→ **PROBLEM TO WORK ON**
Could you restate the entries below word for word and leave out the pictures?

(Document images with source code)
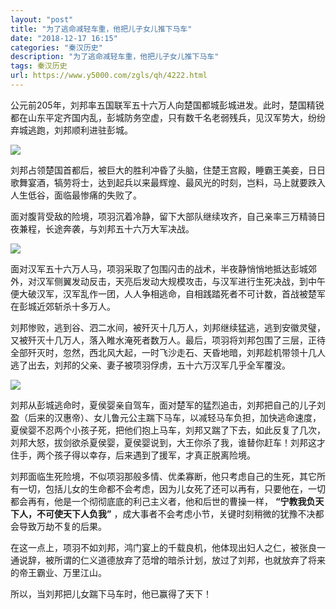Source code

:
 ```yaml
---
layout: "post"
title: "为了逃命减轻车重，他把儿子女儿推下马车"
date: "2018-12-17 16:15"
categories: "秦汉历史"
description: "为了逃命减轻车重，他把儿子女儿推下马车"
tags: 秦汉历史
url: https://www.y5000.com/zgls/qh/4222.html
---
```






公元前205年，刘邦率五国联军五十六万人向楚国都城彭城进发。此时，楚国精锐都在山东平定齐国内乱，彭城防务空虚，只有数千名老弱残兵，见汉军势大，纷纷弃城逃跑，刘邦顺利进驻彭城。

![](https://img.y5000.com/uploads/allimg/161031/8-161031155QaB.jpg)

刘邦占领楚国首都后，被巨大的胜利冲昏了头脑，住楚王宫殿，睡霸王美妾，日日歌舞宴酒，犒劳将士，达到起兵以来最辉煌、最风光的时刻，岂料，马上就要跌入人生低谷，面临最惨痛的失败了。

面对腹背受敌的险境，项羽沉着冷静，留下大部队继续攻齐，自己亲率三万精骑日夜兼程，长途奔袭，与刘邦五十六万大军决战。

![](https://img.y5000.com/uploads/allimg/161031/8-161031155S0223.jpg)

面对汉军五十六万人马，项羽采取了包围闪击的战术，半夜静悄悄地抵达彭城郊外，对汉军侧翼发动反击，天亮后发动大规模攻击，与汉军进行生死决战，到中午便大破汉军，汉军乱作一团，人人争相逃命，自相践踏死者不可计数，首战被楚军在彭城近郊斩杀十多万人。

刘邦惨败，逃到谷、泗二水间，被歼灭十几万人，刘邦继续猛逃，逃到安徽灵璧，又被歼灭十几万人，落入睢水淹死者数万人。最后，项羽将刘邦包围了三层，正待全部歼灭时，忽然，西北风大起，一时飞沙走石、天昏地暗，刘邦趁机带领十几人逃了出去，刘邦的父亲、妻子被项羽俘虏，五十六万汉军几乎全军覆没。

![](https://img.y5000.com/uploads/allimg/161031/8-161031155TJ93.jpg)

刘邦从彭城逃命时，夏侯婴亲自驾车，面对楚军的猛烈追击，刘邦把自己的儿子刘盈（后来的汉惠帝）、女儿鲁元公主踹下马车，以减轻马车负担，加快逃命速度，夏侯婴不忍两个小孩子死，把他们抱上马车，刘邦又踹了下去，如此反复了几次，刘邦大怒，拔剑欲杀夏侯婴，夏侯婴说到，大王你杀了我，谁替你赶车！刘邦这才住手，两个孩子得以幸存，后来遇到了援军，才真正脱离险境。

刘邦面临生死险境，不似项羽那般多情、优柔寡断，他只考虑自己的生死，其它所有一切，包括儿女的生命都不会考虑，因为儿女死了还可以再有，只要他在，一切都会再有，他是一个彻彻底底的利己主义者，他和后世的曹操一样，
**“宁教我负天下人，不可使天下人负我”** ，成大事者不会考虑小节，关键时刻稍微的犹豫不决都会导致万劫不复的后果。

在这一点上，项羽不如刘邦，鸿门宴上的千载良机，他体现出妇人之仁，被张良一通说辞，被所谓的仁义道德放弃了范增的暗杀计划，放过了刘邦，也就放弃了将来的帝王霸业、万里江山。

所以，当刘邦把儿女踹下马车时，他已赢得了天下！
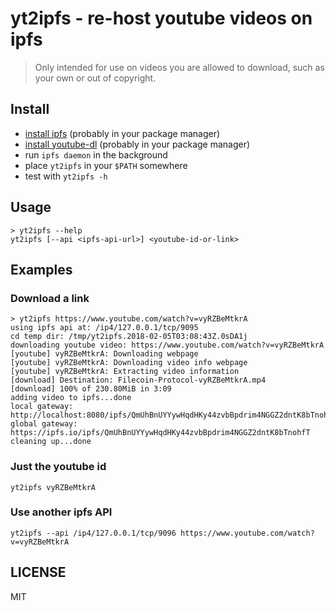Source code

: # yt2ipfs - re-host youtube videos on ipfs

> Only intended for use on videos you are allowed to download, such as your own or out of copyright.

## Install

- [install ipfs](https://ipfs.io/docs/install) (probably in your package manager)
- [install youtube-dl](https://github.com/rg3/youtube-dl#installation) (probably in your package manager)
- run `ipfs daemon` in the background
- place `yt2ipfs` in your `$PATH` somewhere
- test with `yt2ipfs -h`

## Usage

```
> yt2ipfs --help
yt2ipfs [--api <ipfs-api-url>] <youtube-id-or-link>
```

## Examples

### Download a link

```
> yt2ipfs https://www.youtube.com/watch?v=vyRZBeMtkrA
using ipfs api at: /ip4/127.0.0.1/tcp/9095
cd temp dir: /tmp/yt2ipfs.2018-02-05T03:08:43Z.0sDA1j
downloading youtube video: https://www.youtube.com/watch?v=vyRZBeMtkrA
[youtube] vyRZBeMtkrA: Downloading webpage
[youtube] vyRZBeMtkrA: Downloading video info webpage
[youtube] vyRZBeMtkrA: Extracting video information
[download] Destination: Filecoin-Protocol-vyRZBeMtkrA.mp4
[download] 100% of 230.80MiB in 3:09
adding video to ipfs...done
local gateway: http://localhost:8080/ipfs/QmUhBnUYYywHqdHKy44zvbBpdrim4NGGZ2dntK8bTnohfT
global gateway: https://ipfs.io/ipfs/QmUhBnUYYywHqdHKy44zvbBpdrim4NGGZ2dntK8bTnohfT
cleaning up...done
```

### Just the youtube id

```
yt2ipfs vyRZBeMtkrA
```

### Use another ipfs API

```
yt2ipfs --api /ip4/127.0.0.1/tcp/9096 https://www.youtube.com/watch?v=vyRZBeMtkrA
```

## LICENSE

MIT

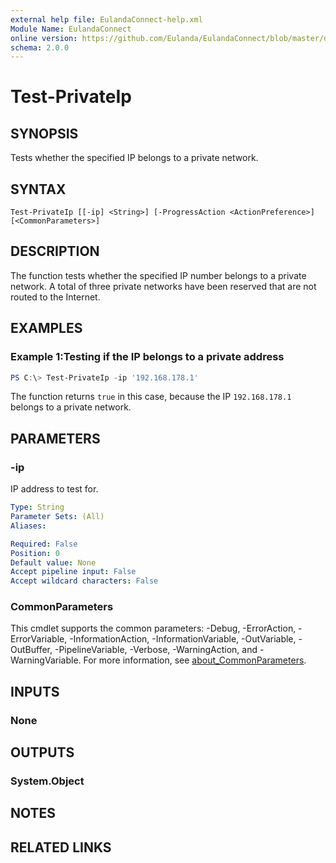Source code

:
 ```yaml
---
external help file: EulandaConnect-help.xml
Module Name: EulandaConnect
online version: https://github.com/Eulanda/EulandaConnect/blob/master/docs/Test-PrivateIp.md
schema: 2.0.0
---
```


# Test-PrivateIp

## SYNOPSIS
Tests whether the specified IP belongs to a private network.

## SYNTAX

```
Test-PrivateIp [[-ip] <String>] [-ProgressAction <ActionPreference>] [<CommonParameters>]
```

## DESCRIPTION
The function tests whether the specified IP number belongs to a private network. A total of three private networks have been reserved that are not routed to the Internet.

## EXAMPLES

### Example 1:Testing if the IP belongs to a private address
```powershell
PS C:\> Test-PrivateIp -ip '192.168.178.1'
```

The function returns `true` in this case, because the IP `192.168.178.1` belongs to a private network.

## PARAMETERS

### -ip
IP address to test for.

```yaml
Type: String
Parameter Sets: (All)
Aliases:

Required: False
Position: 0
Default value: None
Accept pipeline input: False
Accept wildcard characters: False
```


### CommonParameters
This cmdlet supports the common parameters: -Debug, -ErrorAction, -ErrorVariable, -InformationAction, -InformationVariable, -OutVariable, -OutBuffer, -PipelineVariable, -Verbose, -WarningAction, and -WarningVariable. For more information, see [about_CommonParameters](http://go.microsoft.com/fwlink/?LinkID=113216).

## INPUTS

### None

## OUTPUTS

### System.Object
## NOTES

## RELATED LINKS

→ **REPLY**
Source code

:
 ```yaml
---
layout: "post"
title: "为了逃命减轻车重，他把儿子女儿推下马车"
date: "2018-12-17 16:15"
categories: "秦汉历史"
description: "为了逃命减轻车重，他把儿子女儿推下马车"
tags: 秦汉历史
url: https://www.y5000.com/zgls/qh/4222.html
---
```






公元前205年，刘邦率五国联军五十六万人向楚国都城彭城进发。此时，楚国精锐都在山东平定齐国内乱，彭城防务空虚，只有数千名老弱残兵，见汉军势大，纷纷弃城逃跑，刘邦顺利进驻彭城。

![](https://img.y5000.com/uploads/allimg/161031/8-161031155QaB.jpg)

刘邦占领楚国首都后，被巨大的胜利冲昏了头脑，住楚王宫殿，睡霸王美妾，日日歌舞宴酒，犒劳将士，达到起兵以来最辉煌、最风光的时刻，岂料，马上就要跌入人生低谷，面临最惨痛的失败了。

面对腹背受敌的险境，项羽沉着冷静，留下大部队继续攻齐，自己亲率三万精骑日夜兼程，长途奔袭，与刘邦五十六万大军决战。

![](https://img.y5000.com/uploads/allimg/161031/8-161031155S0223.jpg)

面对汉军五十六万人马，项羽采取了包围闪击的战术，半夜静悄悄地抵达彭城郊外，对汉军侧翼发动反击，天亮后发动大规模攻击，与汉军进行生死决战，到中午便大破汉军，汉军乱作一团，人人争相逃命，自相践踏死者不可计数，首战被楚军在彭城近郊斩杀十多万人。

刘邦惨败，逃到谷、泗二水间，被歼灭十几万人，刘邦继续猛逃，逃到安徽灵璧，又被歼灭十几万人，落入睢水淹死者数万人。最后，项羽将刘邦包围了三层，正待全部歼灭时，忽然，西北风大起，一时飞沙走石、天昏地暗，刘邦趁机带领十几人逃了出去，刘邦的父亲、妻子被项羽俘虏，五十六万汉军几乎全军覆没。

![](https://img.y5000.com/uploads/allimg/161031/8-161031155TJ93.jpg)

刘邦从彭城逃命时，夏侯婴亲自驾车，面对楚军的猛烈追击，刘邦把自己的儿子刘盈（后来的汉惠帝）、女儿鲁元公主踹下马车，以减轻马车负担，加快逃命速度，夏侯婴不忍两个小孩子死，把他们抱上马车，刘邦又踹了下去，如此反复了几次，刘邦大怒，拔剑欲杀夏侯婴，夏侯婴说到，大王你杀了我，谁替你赶车！刘邦这才住手，两个孩子得以幸存，后来遇到了援军，才真正脱离险境。

刘邦面临生死险境，不似项羽那般多情、优柔寡断，他只考虑自己的生死，其它所有一切，包括儿女的生命都不会考虑，因为儿女死了还可以再有，只要他在，一切都会再有，他是一个彻彻底底的利己主义者，他和后世的曹操一样，
**“宁教我负天下人，不可使天下人负我”** ，成大事者不会考虑小节，关键时刻稍微的犹豫不决都会导致万劫不复的后果。

在这一点上，项羽不如刘邦，鸿门宴上的千载良机，他体现出妇人之仁，被张良一通说辞，被所谓的仁义道德放弃了范增的暗杀计划，放过了刘邦，也就放弃了将来的帝王霸业、万里江山。

所以，当刘邦把儿女踹下马车时，他已赢得了天下！
Source code

: # yt2ipfs - re-host youtube videos on ipfs

> Only intended for use on videos you are allowed to download, such as your own or out of copyright.

## Install

- [install ipfs](https://ipfs.io/docs/install) (probably in your package manager)
- [install youtube-dl](https://github.com/rg3/youtube-dl#installation) (probably in your package manager)
- run `ipfs daemon` in the background
- place `yt2ipfs` in your `$PATH` somewhere
- test with `yt2ipfs -h`

## Usage

```
> yt2ipfs --help
yt2ipfs [--api <ipfs-api-url>] <youtube-id-or-link>
```

## Examples

### Download a link

```
> yt2ipfs https://www.youtube.com/watch?v=vyRZBeMtkrA
using ipfs api at: /ip4/127.0.0.1/tcp/9095
cd temp dir: /tmp/yt2ipfs.2018-02-05T03:08:43Z.0sDA1j
downloading youtube video: https://www.youtube.com/watch?v=vyRZBeMtkrA
[youtube] vyRZBeMtkrA: Downloading webpage
[youtube] vyRZBeMtkrA: Downloading video info webpage
[youtube] vyRZBeMtkrA: Extracting video information
[download] Destination: Filecoin-Protocol-vyRZBeMtkrA.mp4
[download] 100% of 230.80MiB in 3:09
adding video to ipfs...done
local gateway: http://localhost:8080/ipfs/QmUhBnUYYywHqdHKy44zvbBpdrim4NGGZ2dntK8bTnohfT
global gateway: https://ipfs.io/ipfs/QmUhBnUYYywHqdHKy44zvbBpdrim4NGGZ2dntK8bTnohfT
cleaning up...done
```

### Just the youtube id

```
yt2ipfs vyRZBeMtkrA
```

### Use another ipfs API

```
yt2ipfs --api /ip4/127.0.0.1/tcp/9096 https://www.youtube.com/watch?v=vyRZBeMtkrA
```

## LICENSE

MIT

Source code

:
 ```yaml
---
external help file: EulandaConnect-help.xml
Module Name: EulandaConnect
online version: https://github.com/Eulanda/EulandaConnect/blob/master/docs/Test-PrivateIp.md
schema: 2.0.0
---
```


# Test-PrivateIp

## SYNOPSIS
Tests whether the specified IP belongs to a private network.

## SYNTAX

```
Test-PrivateIp [[-ip] <String>] [-ProgressAction <ActionPreference>] [<CommonParameters>]
```

## DESCRIPTION
The function tests whether the specified IP number belongs to a private network. A total of three private networks have been reserved that are not routed to the Internet.

## EXAMPLES

### Example 1:Testing if the IP belongs to a private address
```powershell
PS C:\> Test-PrivateIp -ip '192.168.178.1'
```

The function returns `true` in this case, because the IP `192.168.178.1` belongs to a private network.

## PARAMETERS

### -ip
IP address to test for.

```yaml
Type: String
Parameter Sets: (All)
Aliases:

Required: False
Position: 0
Default value: None
Accept pipeline input: False
Accept wildcard characters: False
```


### CommonParameters
This cmdlet supports the common parameters: -Debug, -ErrorAction, -ErrorVariable, -InformationAction, -InformationVariable, -OutVariable, -OutBuffer, -PipelineVariable, -Verbose, -WarningAction, and -WarningVariable. For more information, see [about_CommonParameters](http://go.microsoft.com/fwlink/?LinkID=113216).

## INPUTS

### None

## OUTPUTS

### System.Object
## NOTES

## RELATED LINKS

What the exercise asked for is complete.